* **What is required**
In the entries below, identify every line with the string "make" and copy it.

* **Items listed in a dataset**
++++++++++++++++++++

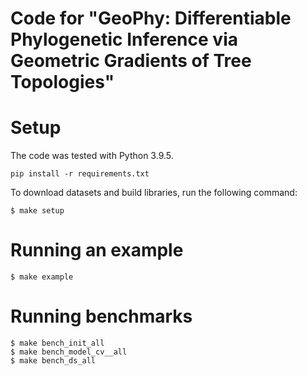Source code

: Code for "GeoPhy: Differentiable Phylogenetic Inference via Geometric Gradients of Tree Topologies"
====

Setup
==

The code was tested with Python 3.9.5.
```
pip install -r requirements.txt
```

To download datasets and build libraries, run the following command:
```
$ make setup
```

Running an example
==

```
$ make example
```

Running benchmarks
==
```
$ make bench_init_all
$ make bench_model_cv__all
$ make bench_ds_all
```
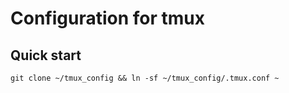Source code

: # Configuration for tmux

## Quick start
```
git clone ~/tmux_config && ln -sf ~/tmux_config/.tmux.conf ~
```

++++++++++++++++++++

* **Written answer**
$ make setup
$ make example
$ make bench_init_all
$ make bench_model_cv__all
$ make bench_ds_all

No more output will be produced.